While we demonstrated that stable fitness variation increases the rate of adaptation of a population in a specific fitness landscape topology (fitness valleys), this type of heterogeneity also has important consequences that affect evolution through other fitness landscapes. One immediate consequence of the observed increased fixation probability of weakly deleterious mutations is an increased deleterious mutational load. These deleterious mutations may potentiate further adaptation by acting as intermediate stages in fitness valleys but may also lower the overall population fitness. Furthermore, just as background fitness variation reduces the strength of selection against deleterious mutations, it also reduces the strength of selection for weakly beneficial mutations, possibly hindering adaptation. These effects may influence the way heterogeneous populations move through fitness landscapes. Therefore, further theoretical and experimental studies on more general fitness landscapes are warranted and will lead to additional insight into the consequences of non-genetic sources of inter-individual fitness variation.

Methods

Computational evolutionary model with fitness variation

Our model is a variation of the standard Moran model of evolutionary dynamics that describes fitness valley crossing with different amounts of fitness variation that persist over one or more generations. In the Moran model, S₀, S₁, and S₂ denote the initial, intermediate, and final evolutionary stages (or ‘types’ of individuals), respectively. The process initiates with a population of N asexually reproducing S₀ individuals. At every elementary time step, one individual is chosen to reproduce randomly with a probability that is proportional to its fitness. Another individual is chosen at random to die. The reproducing individual (‘mother’) gives rise to two daughters; one daughter replaces the mother, and the other replaces the dead individual, so that the total population size remains constant at all times. When dividing, one daughter may mutate to the next evolutionary stage with probability u₁ if the mother is S₀ and u₂ if the mother is S₁. No back mutation is permitted. The process continues until S₂ fixation is achieved or for T_max elementary steps, whichever comes first.

Here, we refer to the simplest model where all individuals of the same evolutionary stage have the same fitness as the “zero-variance” model. We compared this zero-variance model with a Moran model that incorporates fitness variation within evolutionary stages. In this new model, fitness variation within stages is caused by stochastic alterations in fitness that occur with every reproductive event. These alterations are described by a distribution of fitness effects that defines the probability of acquiring an alteration with a given fitness effect, and an effect lifetime τ that specifies the number of generations for which each alteration is inherited.

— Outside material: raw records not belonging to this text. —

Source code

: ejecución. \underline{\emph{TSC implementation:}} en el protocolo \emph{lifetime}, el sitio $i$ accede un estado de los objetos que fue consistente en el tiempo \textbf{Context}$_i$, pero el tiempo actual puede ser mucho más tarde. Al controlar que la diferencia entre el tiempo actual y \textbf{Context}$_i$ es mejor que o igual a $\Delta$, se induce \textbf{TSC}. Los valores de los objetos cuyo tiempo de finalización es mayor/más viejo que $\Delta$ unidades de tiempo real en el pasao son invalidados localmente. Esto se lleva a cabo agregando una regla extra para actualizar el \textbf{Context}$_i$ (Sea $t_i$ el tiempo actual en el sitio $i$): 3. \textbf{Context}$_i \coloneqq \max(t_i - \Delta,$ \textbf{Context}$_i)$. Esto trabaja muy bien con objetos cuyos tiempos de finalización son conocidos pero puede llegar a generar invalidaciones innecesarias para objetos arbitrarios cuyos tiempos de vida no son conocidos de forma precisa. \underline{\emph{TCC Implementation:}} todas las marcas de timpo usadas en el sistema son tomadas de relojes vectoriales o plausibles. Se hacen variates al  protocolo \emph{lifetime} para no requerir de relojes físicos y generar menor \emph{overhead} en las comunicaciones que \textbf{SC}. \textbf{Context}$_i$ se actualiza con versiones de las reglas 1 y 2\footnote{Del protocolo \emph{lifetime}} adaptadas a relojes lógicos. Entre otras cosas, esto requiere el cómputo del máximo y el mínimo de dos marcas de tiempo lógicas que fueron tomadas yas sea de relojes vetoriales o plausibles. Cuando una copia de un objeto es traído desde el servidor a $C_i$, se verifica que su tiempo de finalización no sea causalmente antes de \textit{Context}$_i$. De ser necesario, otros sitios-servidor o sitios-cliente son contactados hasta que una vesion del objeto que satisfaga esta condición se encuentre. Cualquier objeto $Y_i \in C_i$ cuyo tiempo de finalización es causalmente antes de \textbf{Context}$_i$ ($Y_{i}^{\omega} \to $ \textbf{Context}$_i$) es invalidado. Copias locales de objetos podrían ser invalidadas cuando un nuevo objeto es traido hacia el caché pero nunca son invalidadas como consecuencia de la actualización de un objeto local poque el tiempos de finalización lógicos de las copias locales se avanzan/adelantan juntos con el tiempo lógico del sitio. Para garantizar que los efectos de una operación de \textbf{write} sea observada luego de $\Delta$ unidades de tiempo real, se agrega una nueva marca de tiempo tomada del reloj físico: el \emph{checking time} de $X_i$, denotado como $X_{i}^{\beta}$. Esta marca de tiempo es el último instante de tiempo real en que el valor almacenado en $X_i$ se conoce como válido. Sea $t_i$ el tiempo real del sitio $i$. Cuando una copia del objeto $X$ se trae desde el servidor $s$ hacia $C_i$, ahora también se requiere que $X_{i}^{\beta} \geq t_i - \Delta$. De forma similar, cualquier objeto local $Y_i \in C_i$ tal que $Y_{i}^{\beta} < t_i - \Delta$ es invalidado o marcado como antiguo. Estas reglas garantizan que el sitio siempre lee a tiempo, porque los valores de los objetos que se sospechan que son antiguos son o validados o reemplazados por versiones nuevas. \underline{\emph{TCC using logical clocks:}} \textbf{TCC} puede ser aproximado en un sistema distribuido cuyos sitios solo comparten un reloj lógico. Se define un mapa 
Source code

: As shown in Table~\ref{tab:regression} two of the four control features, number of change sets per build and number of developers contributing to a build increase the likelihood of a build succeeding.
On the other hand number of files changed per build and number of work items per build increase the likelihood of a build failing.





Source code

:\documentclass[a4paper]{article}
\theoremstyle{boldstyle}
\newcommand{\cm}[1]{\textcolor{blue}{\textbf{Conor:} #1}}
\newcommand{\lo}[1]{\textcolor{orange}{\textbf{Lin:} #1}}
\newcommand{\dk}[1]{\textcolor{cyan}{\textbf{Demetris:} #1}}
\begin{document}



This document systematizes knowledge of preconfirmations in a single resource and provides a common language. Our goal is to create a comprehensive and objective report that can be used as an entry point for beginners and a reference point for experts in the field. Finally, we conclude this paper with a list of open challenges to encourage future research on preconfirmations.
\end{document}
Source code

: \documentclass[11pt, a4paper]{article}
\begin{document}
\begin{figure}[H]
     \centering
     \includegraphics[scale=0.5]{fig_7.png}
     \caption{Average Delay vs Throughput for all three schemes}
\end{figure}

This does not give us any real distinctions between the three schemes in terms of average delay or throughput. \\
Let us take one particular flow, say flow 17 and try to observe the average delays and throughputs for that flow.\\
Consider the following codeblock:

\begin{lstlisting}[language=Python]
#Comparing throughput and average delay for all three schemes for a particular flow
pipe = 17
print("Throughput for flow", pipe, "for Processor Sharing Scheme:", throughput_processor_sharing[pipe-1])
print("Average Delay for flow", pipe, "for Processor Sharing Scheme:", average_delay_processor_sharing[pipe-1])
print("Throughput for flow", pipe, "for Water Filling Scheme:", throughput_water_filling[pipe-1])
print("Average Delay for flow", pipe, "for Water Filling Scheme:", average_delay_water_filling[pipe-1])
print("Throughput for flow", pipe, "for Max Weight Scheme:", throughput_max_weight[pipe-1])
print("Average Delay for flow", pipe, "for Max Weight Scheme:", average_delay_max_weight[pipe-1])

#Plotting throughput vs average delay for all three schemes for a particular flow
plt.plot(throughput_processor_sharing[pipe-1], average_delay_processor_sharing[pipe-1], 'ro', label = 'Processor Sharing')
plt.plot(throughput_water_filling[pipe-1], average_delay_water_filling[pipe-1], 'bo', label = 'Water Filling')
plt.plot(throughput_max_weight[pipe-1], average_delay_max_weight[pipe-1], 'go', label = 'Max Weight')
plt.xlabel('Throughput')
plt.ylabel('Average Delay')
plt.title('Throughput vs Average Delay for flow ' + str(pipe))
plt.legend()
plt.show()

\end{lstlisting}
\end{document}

More specifically, let a particular individual in a population have absolute fitness w_i after its ith reproduction. This fitness

$$w_i = r_j\mathop {\prod }\limits_{k = i - \tau + 1}^i m_k$$

is the product of an evolutionary stage-specific fitness effect r_j for a stage-j individual and one or more stochastically acquired fitness alterations m_k. The values r_j (which have the value r₀ for initial-stage individuals, r₁ for intermediate-stage individuals, and r₂ for final-stage individuals; r₂ > r₀ > r₁) define the depth of the fitness valley. For simplicity, r₀ is set to 1 for the entire study. The fitness alterations m_k are drawn at each reproductive event k from a fitness effect distribution F with mean 1 and variance V. Mothers pass on the same value of the fitness alteration m_k to both of their daughters at reproduction k to recapitulate the high interdivision time correlations between sister cells observed in single cell experiments³. Each fitness alteration persists through exactly τ reproductive events, including the reproductive event that generated that alteration. Therefore, when τ = 1, fitness alterations are not passed down to subsequent generations. In this case, during each reproduction event, a new fitness for the dividing cell is selected according to F, and the steady-state relative fitness distribution of a population of a single evolutionary is equivalent to F. Conversely, as τ goes to infinity, fitness alterations are permanent. The zero-variance model both represents the limit as τ goes to 0 and the limit as V goes to 0.

All fitness modifications are modeled on the multiplicative scale (i.e., as a percent change in fitness, rather than an addition or subtraction) to ensure that the relative fitness advantage or penalty associated with a mutation does not change as the absolute population mean fitness drifts upward in populations with long τ. However, our results also hold when the fitness modifications are modeled on an additive scale (Supplementary Figure 9); the disadvantage of this approach is that the fitness penalties and bonuses associated with a mutation diminish as the overall fitness of the population grows.

In most of our simulations, all sources of non-genetic fitness changes that occur during a single reproduction create a single fitness alteration with one combined fitness effect and a deterministic lifetime. However, in Supplementary Figure 7, each non-genetic fitness alteration that occurs during reproduction is modeled as a separate event. In this modified version of the model, a Poisson-distributed number of these events occurs during reproduction, with an average of one event occurring per reproduction. During subsequent generations, each individual alteration has a fixed probability of reversion, leading to fitness effect lifetimes that are geometrically distributed. Simulations of this evolutionary model are parameterized by the expected fitness effect lifetime τ.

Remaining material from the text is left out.